Para mí escribir es un acto de fe. Cuando me siento frente al teclado o el bolígrafo soy sólo una Eli en una isla en la que sólo estoy yo. No tengo internet, ni un teléfono, sólo una botella, su tapón, un lápiz y un papel. Eso es todo.
En esa botella envío un mensaje. ¿A quién? No lo sé -ojalá a alguien, espero. Probablemente al fondo del mar en algún momento o a un lugar tan lejos en el tiempo en el que se hayan borrado el lápiz o la lengua en la que escribo. Escribo lo más importante en ese momento, tiro la botella al mar y rezo.
Los días siguientes me preguntaré si era correcto haber puesto esto o lo otro. En esos momentos me intentaré tranquilizar con un <<Bueno, probablemente nunca lo lea nadie>>. Siendo honesta, ese sería el peor de los casos.
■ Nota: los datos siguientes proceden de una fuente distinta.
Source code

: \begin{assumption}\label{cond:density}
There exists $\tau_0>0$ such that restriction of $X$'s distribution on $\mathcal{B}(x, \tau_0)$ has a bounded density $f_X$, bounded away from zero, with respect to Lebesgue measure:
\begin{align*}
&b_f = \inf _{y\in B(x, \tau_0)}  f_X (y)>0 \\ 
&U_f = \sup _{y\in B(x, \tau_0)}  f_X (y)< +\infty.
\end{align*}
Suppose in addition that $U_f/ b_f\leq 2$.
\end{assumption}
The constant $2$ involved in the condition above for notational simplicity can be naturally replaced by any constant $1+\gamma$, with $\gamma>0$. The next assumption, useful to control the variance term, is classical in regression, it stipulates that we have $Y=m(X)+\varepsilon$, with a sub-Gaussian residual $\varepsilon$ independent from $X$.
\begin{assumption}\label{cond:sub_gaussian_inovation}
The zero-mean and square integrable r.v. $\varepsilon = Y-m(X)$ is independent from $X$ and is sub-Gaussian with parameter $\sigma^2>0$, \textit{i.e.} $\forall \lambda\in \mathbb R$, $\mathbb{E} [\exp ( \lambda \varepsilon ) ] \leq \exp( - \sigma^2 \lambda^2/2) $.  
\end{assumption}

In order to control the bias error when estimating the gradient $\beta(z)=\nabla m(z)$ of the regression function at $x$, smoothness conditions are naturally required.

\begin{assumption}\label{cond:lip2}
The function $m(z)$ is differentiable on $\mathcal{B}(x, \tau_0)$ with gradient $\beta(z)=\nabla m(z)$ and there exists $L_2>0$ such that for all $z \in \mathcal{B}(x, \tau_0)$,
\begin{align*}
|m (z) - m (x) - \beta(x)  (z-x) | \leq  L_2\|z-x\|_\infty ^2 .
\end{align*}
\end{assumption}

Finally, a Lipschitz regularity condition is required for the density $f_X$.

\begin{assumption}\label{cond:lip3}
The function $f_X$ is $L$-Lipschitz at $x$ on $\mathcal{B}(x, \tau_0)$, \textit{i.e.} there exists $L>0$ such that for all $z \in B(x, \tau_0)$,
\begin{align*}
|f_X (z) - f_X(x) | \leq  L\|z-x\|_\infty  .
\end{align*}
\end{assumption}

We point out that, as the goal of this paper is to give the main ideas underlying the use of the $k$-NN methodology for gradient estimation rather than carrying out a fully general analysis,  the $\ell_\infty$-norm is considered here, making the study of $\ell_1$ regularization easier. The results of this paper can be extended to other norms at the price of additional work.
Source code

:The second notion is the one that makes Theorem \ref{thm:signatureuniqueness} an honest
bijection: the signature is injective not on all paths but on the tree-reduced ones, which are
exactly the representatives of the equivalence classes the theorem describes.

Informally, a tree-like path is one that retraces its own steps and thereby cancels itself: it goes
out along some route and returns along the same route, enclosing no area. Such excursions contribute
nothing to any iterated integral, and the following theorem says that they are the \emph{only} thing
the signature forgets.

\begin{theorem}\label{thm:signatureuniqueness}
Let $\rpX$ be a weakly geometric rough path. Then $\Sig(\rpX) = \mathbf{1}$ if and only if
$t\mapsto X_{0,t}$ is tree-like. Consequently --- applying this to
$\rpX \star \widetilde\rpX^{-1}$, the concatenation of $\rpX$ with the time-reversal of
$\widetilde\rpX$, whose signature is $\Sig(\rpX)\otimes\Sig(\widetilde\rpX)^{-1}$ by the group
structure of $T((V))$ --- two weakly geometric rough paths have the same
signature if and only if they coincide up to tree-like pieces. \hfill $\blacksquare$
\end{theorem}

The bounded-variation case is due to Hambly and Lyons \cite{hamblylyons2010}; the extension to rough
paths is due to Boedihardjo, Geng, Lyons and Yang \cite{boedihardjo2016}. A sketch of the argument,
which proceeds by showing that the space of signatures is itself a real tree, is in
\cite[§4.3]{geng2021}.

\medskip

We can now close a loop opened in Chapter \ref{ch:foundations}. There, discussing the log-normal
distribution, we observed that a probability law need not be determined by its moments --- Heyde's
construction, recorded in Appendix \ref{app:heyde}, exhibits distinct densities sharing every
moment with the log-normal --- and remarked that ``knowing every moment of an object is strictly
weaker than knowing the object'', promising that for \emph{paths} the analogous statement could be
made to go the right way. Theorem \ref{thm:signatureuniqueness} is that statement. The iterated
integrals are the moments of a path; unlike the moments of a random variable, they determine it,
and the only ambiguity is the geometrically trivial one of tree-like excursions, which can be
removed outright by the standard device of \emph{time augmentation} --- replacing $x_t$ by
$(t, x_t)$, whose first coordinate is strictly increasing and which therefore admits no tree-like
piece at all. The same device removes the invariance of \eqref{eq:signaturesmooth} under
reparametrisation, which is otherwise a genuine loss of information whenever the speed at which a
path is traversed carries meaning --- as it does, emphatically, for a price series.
Sólo hay alguna posibilidad, puede que estimable con los datos de que dispongo pero que no me atrevería a calcular, de que esas palabras lleguen a alguna persona. Alguien que se convierta en la otra orilla de estos garabatos para transformarlos en algo más mágico, algo que merezca la pena: comunicación.
Sólo un acto de fe en que estos dibujos abstractos cobren sentido en otro ser humano que, en gran medida por casualidad, se tope con mi botella y decida regalarme dos de sus recursos más preciosos: su atención y su tiempo.
No lo hago por romántica. Sin esa pizca de fe el mundo sigue teniendo sentido pero yo no se lo encuentro.